__What needs to be done__
Repeat the data exactly, please; no pictures belong in the copy.

[Saved data entries]

┌────────

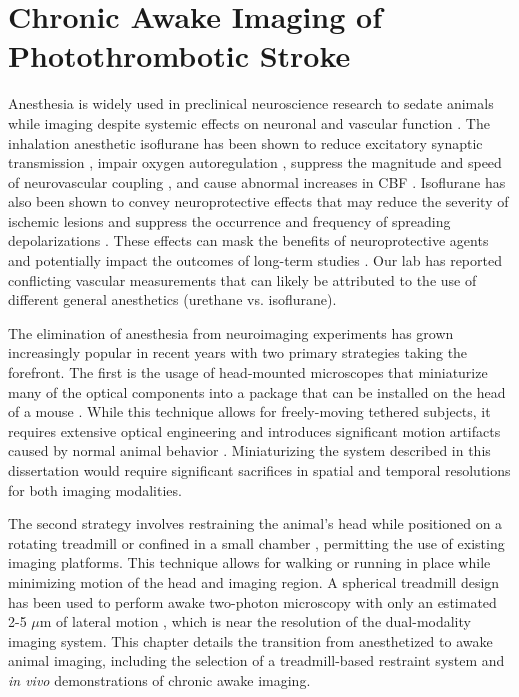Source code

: 
\chapter{Chronic Awake Imaging of Photothrombotic Stroke} \label{ch:awake}

Anesthesia is widely used in preclinical neuroscience research to sedate animals while imaging despite systemic effects on neuronal and vascular function \cite{Janssen:2004ih}. The inhalation anesthetic isoflurane has been shown to reduce excitatory synaptic transmission \cite{BergJohnsen:1992wk}, impair oxygen autoregulation \cite{Aksenov:2012wh}, suppress the magnitude and speed of neurovascular coupling \cite{Pisauro:2013cx}, and cause abnormal increases in CBF \cite{Strebel:1995uh}. Isoflurane has also been shown to convey neuroprotective effects that may reduce the severity of ischemic lesions \cite{Sakai:2007wc, Burchell:2013tj} and suppress the occurrence and frequency of spreading depolarizations \cite{Kudo:2016ho}. These effects can mask the benefits of neuroprotective agents and potentially impact the outcomes of long-term studies \cite{Kapinya:ua, Seto:2014ga}. Our lab has reported \cite{Ponticorvo:2010uv, Kazmi:2013ey, Sullender:2018ff} conflicting vascular  measurements that can likely be attributed to the use of different general anesthetics (urethane vs. isoflurane).

The elimination of anesthesia from neuroimaging experiments has grown increasingly popular in recent years with two primary strategies taking the forefront. The first is the usage of head-mounted microscopes that miniaturize many of the optical components into a package that can be installed on the head of a mouse \cite{Gu:1999ky, Helmchen:2001tw, Flusberg:2005tq}. While this technique allows for freely-moving tethered subjects, it requires extensive optical engineering and introduces significant motion artifacts caused by normal animal behavior \cite{Helmchen:2001tw}. Miniaturizing the system described in this dissertation would require significant sacrifices in spatial and temporal resolutions for both imaging modalities.

The second strategy involves restraining the animal's head while positioned on a rotating treadmill \cite{Pisauro:2013cx, Dombeck:2007gr, Wienisch:2011ju, Kaifosh:2013fy, Heiney:2018gq} or confined in a small chamber \cite{Silasi:2016dq}, permitting the use of existing imaging platforms. This technique allows for walking or running in place while minimizing motion of the head and imaging region. A spherical treadmill design has been used to perform awake two-photon microscopy with only an estimated 2-5 $\mu$m of lateral motion \cite{Dombeck:2007gr}, which is near the resolution of the dual-modality imaging system. This chapter details the transition from anesthetized to awake animal imaging, including the selection of a treadmill-based restraint system and \textit{in vivo} demonstrations of chronic awake imaging.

└────────

__Answer section__
Source code

: 
\chapter{Chronic Awake Imaging of Photothrombotic Stroke} \label{ch:awake}

Anesthesia is widely used in preclinical neuroscience research to sedate animals while imaging despite systemic effects on neuronal and vascular function \cite{Janssen:2004ih}. The inhalation anesthetic isoflurane has been shown to reduce excitatory synaptic transmission \cite{BergJohnsen:1992wk}, impair oxygen autoregulation \cite{Aksenov:2012wh}, suppress the magnitude and speed of neurovascular coupling \cite{Pisauro:2013cx}, and cause abnormal increases in CBF \cite{Strebel:1995uh}. Isoflurane has also been shown to convey neuroprotective effects that may reduce the severity of ischemic lesions \cite{Sakai:2007wc, Burchell:2013tj} and suppress the occurrence and frequency of spreading depolarizations \cite{Kudo:2016ho}. These effects can mask the benefits of neuroprotective agents and potentially impact the outcomes of long-term studies \cite{Kapinya:ua, Seto:2014ga}. Our lab has reported \cite{Ponticorvo:2010uv, Kazmi:2013ey, Sullender:2018ff} conflicting vascular  measurements that can likely be attributed to the use of different general anesthetics (urethane vs. isoflurane).

The elimination of anesthesia from neuroimaging experiments has grown increasingly popular in recent years with two primary strategies taking the forefront. The first is the usage of head-mounted microscopes that miniaturize many of the optical components into a package that can be installed on the head of a mouse \cite{Gu:1999ky, Helmchen:2001tw, Flusberg:2005tq}. While this technique allows for freely-moving tethered subjects, it requires extensive optical engineering and introduces significant motion artifacts caused by normal animal behavior \cite{Helmchen:2001tw}. Miniaturizing the system described in this dissertation would require significant sacrifices in spatial and temporal resolutions for both imaging modalities.

The second strategy involves restraining the animal's head while positioned on a rotating treadmill \cite{Pisauro:2013cx, Dombeck:2007gr, Wienisch:2011ju, Kaifosh:2013fy, Heiney:2018gq} or confined in a small chamber \cite{Silasi:2016dq}, permitting the use of existing imaging platforms. This technique allows for walking or running in place while minimizing motion of the head and imaging region. A spherical treadmill design has been used to perform awake two-photon microscopy with only an estimated 2-5 $\mu$m of lateral motion \cite{Dombeck:2007gr}, which is near the resolution of the dual-modality imaging system. This chapter details the transition from anesthetized to awake animal imaging, including the selection of a treadmill-based restraint system and \textit{in vivo} demonstrations of chronic awake imaging.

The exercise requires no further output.